I have an old HO set that the cars were primarily the two screw chassis to shell type which I assume are Aurora Model Motoring? 

At some point my father must have added an AFX car to the set but it was after I had joined the Marines in 73 since the AFX has a 1978 copyright logo on the back. It is an AFX magna-traction car and is a 1954 Corvette GT that is orange with red and silver stripes and a number 12 on it. It is still in the unopened cardboard and sealed plastic display container. 

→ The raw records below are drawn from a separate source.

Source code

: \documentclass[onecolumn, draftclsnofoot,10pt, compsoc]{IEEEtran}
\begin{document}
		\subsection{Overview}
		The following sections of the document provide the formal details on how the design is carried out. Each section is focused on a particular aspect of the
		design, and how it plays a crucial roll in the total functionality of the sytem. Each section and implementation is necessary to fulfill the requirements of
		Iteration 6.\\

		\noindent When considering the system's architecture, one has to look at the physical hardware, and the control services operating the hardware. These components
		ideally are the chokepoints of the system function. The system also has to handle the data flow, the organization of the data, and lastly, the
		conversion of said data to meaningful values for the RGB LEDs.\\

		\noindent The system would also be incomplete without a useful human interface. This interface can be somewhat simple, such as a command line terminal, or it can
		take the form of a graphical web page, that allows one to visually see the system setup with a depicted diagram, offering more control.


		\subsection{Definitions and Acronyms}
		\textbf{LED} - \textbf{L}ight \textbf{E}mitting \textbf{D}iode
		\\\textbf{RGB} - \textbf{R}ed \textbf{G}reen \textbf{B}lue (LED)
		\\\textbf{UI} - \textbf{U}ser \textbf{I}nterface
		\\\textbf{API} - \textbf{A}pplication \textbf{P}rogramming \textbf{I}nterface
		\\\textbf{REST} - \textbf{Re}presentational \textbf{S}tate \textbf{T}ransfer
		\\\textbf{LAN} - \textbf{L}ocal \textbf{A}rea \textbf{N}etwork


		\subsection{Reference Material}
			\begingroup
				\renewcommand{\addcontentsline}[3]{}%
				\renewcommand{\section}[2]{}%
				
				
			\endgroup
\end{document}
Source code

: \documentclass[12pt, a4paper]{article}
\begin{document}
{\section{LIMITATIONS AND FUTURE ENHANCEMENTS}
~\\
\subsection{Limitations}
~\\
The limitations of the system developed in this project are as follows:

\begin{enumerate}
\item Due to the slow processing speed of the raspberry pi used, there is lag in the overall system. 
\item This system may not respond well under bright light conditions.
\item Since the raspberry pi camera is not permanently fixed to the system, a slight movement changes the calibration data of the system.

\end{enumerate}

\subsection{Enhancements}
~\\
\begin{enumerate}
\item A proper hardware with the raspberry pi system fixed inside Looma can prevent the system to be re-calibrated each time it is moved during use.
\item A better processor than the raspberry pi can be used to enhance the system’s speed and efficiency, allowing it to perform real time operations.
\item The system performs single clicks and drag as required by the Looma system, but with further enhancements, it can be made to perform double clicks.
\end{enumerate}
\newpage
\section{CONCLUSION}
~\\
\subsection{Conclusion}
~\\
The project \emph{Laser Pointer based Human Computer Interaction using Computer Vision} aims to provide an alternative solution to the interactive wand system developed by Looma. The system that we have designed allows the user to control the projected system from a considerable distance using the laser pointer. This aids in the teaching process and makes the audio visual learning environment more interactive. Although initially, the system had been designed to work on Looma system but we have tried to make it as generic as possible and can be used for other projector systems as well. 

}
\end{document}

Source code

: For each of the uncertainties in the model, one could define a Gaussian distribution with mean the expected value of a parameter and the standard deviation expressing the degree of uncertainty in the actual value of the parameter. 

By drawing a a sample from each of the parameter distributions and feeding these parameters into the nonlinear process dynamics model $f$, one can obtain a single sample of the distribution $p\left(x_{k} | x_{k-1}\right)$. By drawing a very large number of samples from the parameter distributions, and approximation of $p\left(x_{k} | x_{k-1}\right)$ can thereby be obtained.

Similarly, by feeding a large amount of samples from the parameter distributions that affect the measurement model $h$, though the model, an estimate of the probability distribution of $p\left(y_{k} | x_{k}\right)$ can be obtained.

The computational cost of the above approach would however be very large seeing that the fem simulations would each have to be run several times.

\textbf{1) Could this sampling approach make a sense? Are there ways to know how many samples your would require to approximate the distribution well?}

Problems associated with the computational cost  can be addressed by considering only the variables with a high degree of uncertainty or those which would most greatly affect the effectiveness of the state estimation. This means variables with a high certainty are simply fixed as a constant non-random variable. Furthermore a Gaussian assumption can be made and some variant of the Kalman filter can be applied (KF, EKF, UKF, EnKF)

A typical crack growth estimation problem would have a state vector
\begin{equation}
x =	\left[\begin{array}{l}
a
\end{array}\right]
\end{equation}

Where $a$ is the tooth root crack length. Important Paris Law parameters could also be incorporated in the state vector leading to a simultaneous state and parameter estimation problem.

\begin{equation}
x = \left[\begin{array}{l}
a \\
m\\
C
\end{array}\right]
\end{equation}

I don't know if this is a fairly common AFX or a rare one. If common then I will keep it to add to the very small pool of cars I have. Opinions?


----------



## Rich Dumas (Sep 3, 2008)

1954 is actually the Aurora catalog number, the car is modeled after the famous Greenwood Corvette. Bob Beers' book on Aurora slot cars lists it as Very Common, it was sold from 1979 to 1981 If the car was loose it probably would not be worth a great deal, but yours is still in the original packaging, so it would be worth more to a collector. I have no idea what you might ask if you wanted to sell this car, the person to ask would be Bob Beers.


----------



## Hoganflagle (Sep 21, 2019)

*Thanks*



Rich Dumas said:


> 1954 is actually the Aurora catalog number, the car is modeled after the famous Greenwood Corvette. Bob Beers' book on Aurora slot cars lists it as Very Common, it was sold from 1979 to 1981 If the car was loose it probably would not be worth a great deal, but yours is still in the original packaging, so it would be worth more to a collector. I have no idea what you might ask if you wanted to sell this car, the person to ask would be Bob Beers.


Thank you for the education! Had it been rare I might have parted with it but since it is common I will add it to the stable; thanks for your response.


----------



## Milton Fox Racing (May 27, 2014)

If you do decide to part with it someday. Send me a PM first, please! I collect diecast Corvettes, but do have a few slot cars already. :cheers2:


----------



## Rich Dumas (Sep 3, 2008)

The loose car might not be rare but the packaged car is VERY VERY rare, so you should consult with an expert before you take the car out of the package.


----------